November 12, 2018
On Monday, 12 November 2018 at 09:11:04 UTC, John Colvin wrote:
> On Sunday, 11 November 2018 at 20:47:16 UTC, Steven Schveighoffer wrote:
>> On 11/11/18 2:21 PM, John Colvin wrote:
>>> Take a look at this (I think?) supposed-to-be-thread-safe code according to the rules of D:
>>> 
>>> import std.stdio;
>>> import core.thread;
>>> import core.atomic;
>>> 
>>> int* foo() pure
>>> {
>>>      auto ret = new int;
>>>      *ret = 3;  // MODIFY
>>>      return ret;
>>> }
>>> 
>>> shared immutable(int)* g;
>>> 
>>> void bar()
>>> {
>>>      immutable(int)* d = null;
>>>      while (d is null)
>>>          d = g.atomicLoad;
>>>      assert(*d == 3); // READ
>>>      assert(*d == 3); // READ AGAIN
>>> }
>>> 
>>> void main()
>>> {
>>>      auto t = new Thread(&bar).start();
>>>      immutable(int)* a = foo();
>>>      g.atomicStore(a);
>>>      t.join;
>>> }
>>> 
>>> What stops the CPU executing this such that MODIFY happens between READ and READ AGAIN ?
>>> 
>>> To aid in the thought experiment, imagine if we replace `*ret = 3` with `*ret = longComputation()`? It might help your reasoning about re-ordering if you consider `foo` inlined.
>>
>> Hm... I wouldn't expect the compiler would allow reordering across a return boundary. Even if the inlining occurs. Implicit conversion of pure return values depends on that.
>>
>> I don't know all the rules of reordering, but this would definitely cause races if it was allowed to reorder the storage of data in *d, and the storage of d into g.
>
> The compiler can definitely re-order over return boundaries in general, but perhaps there is some special logic to prevent mistakes in these cases?
>
>> Wait, wouldn't the atomicStore create a barrier, such that all the code before it must execute?
>> 
>> -Steve
>
> Not a full memory barrier on most (all relevant?) platforms.
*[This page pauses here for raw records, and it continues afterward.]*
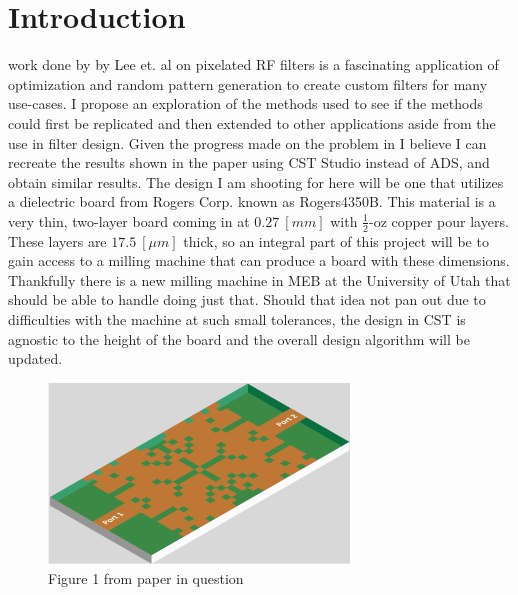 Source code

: \documentclass[journal]{IEEEtran}
\begin{document}
\section{Introduction}
 work done by by Lee et. al \cite{wei_pixrf} on pixelated RF filters is a fascinating application of optimization and random pattern generation to create custom filters for many use-cases. I propose an exploration of the methods used to see if the methods could first be replicated and then extended to other applications aside from the use in filter design. Given the progress made on the problem in \cite{wei_pixrf} I believe I can recreate the results shown in the paper using CST Studio instead of ADS, and obtain similar results. The design I am shooting for here will be one that utilizes a dielectric board from Rogers Corp. known as Rogers4350B. This material is a very thin, two-layer board coming in at $0.27\ [mm]$ with $\frac{1}{2}$-oz copper pour layers. These layers are $17.5\ [\mu m]$ thick, so an integral part of this project will be to gain access to a milling machine that can produce a board with these dimensions. Thankfully there is a new milling machine in MEB at the University of Utah that should be able to handle doing just that. Should that idea not pan out due to difficulties with the machine at such small tolerances, the design in CST is agnostic to the height of the board and the overall design algorithm will be updated.  
\begin{center}
\begin{figure}[h]
    \centering
    \includegraphics[width=8cm]{./images/pixelated_RF_fig1.png}
    \caption{Figure 1 from paper in question \cite{wei_pixrf}}
    \label{fig:pix}
  \end{figure}
\end{center}
\end{document}
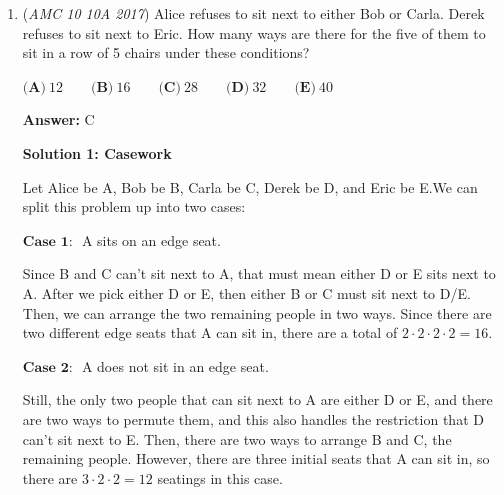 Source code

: \begin{enumerate}
 Extracting the desired result, we get $9-5 = \boxed{\textbf{(D)} \ 4}$.

 -ConfidentKoala4

 


 



\textbf{Solution 4}

The probability Amelia wins a round is $\frac{1}{3}$, while the probability that Blaine wins a round is $\frac{2}{3}\cdot\frac{2}{5} = \frac{4}{15}$.  Therefore, the probability Amelia wins a round, given that someone wins it, is $\frac{\frac{1}{3}}{\frac{1}{3}+\frac{4}{15}} = \frac{5}{9}$.  Since rounds where no one wins are ignored, the probability that Amelia wins is $\frac{5}{9}$, so $q-p=9-5=\boxed{\textbf{(D)} \ 4}$.

 -j314andrews

 


	\item (\textit{AMC 10 10A 2017}) Alice refuses to sit next to either Bob or Carla. Derek refuses to sit next to Eric. How many ways are there for the five of them to sit in a row of 5 chairs under these conditions?


 $\textbf{(A)}\ 12\qquad\textbf{(B)}\ 16\qquad\textbf{(C)}\ 28\qquad\textbf{(D)}\ 32\qquad\textbf{(E)}\ 40$

 \textbf{Answer: }C



\textbf{Solution 1: Casework}

Let Alice be A, Bob be B, Carla be C, Derek be D, and Eric be E.We can split this problem up into two cases:

 $\textbf{Case 1: }$ A sits on an edge seat.

 Since B and C can't sit next to A, that must mean either D or E sits next to A. After we pick either D or E, then either B or C must sit next to D/E. Then, we can arrange the two remaining people in two ways. Since there are two different edge seats that A can sit in, there are a total of $2 \cdot 2 \cdot 2 \cdot 2 = 16$.

 $\textbf{Case 2: }$ A does not sit in an edge seat.

 Still, the only two people that can sit next to A are either D or E, and there are two ways to permute them, and this also handles the restriction that D can't sit next to E. Then, there are two ways to arrange B and C, the remaining people. However, there are three initial seats that A can sit in, so there are $3 \cdot 2 \cdot 2 = 12$ seatings in this case.


\end{enumerate}

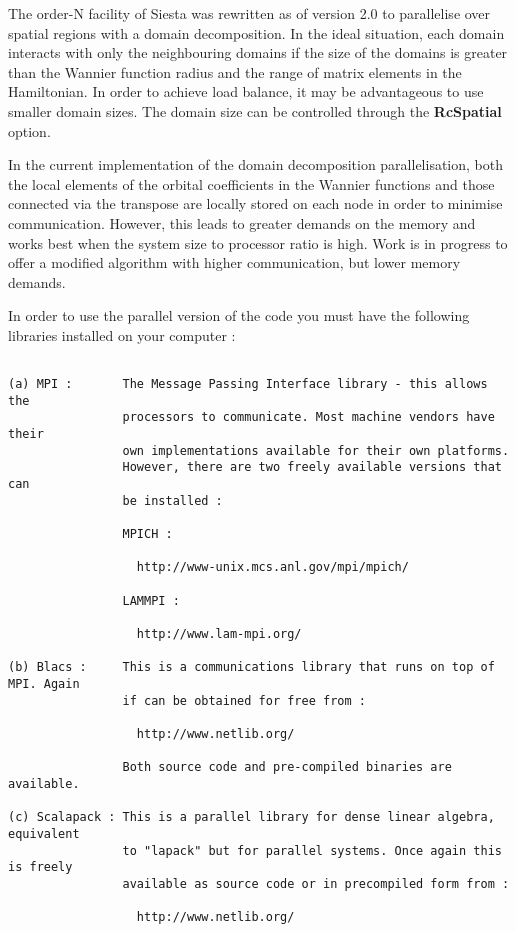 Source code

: \documentclass[11pt]{article}
\begin{document}
The order-N facility of {\sc Siesta} was rewritten as of version 2.0
to parallelise over spatial regions with a domain decomposition. In the
ideal situation, each domain interacts with only the neighbouring domains
if the size of the domains is greater than the Wannier function radius and
the range of matrix elements in the Hamiltonian. In order to achieve load
balance, it may be advantageous to use smaller domain sizes. The domain
size can be controlled through the {\bf RcSpatial} option.

In the current implementation of the domain decomposition parallelisation,
both the local elements of the orbital coefficients in the Wannier functions
and those connected via the transpose are locally stored on each node in order
to minimise communication. However, this leads to greater demands on the memory
and works best when the system size to processor ratio is high. Work is in
progress to offer a modified algorithm with higher communication, but lower
memory demands.

In order to use the parallel version of the code you must have the following
libraries installed on your computer :

\begin{verbatim}

(a) MPI :       The Message Passing Interface library - this allows the
                processors to communicate. Most machine vendors have their
                own implementations available for their own platforms.
                However, there are two freely available versions that can
                be installed :

                MPICH :

                  http://www-unix.mcs.anl.gov/mpi/mpich/

                LAMMPI :

                  http://www.lam-mpi.org/

(b) Blacs :     This is a communications library that runs on top of MPI. Again
                if can be obtained for free from :

                  http://www.netlib.org/

                Both source code and pre-compiled binaries are available.

(c) Scalapack : This is a parallel library for dense linear algebra, equivalent
                to "lapack" but for parallel systems. Once again this is freely
                available as source code or in precompiled form from :

                  http://www.netlib.org/

\end{verbatim}
\end{document}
Hmm, ok, so it seems that perhaps this only occurs with relaxed memory ordering, because with acquire-release (or better) if bar sees the result of main's write to g (i.e. it gets out the while loop) then it must also see all side-effects of everything main did before that write.

However, with relaxed memory ordering I'm now more convinced that this would break immutability, which in turn means that the oft-made statement "immutable data doesn't require synchronisation" isn't true.
November 12, 2018
On Monday, 12 November 2018 at 14:54:12 UTC, John Colvin wrote:
> However, with relaxed memory ordering I'm now more convinced that this would break immutability, which in turn means that the oft-made statement "immutable data doesn't require synchronisation" isn't true.

The correct statement would be more like "reading immutable data doesn't require synchronisation if the method of obtaining the reference to the immutable data has at least acquire-release semantics". Which is considerably less snappy and confidence inspiring haha!
November 12, 2018
On 12.11.18 16:00, John Colvin wrote:
> On Monday, 12 November 2018 at 14:54:12 UTC, John Colvin wrote:
>> However, with relaxed memory ordering I'm now more convinced that this would break immutability, which in turn means that the oft-made statement "immutable data doesn't require synchronisation" isn't true.
> 
> The correct statement would be more like "reading immutable data doesn't require synchronisation if the method of obtaining the reference to the immutable data has at least acquire-release semantics". Which is considerably less snappy and confidence inspiring haha!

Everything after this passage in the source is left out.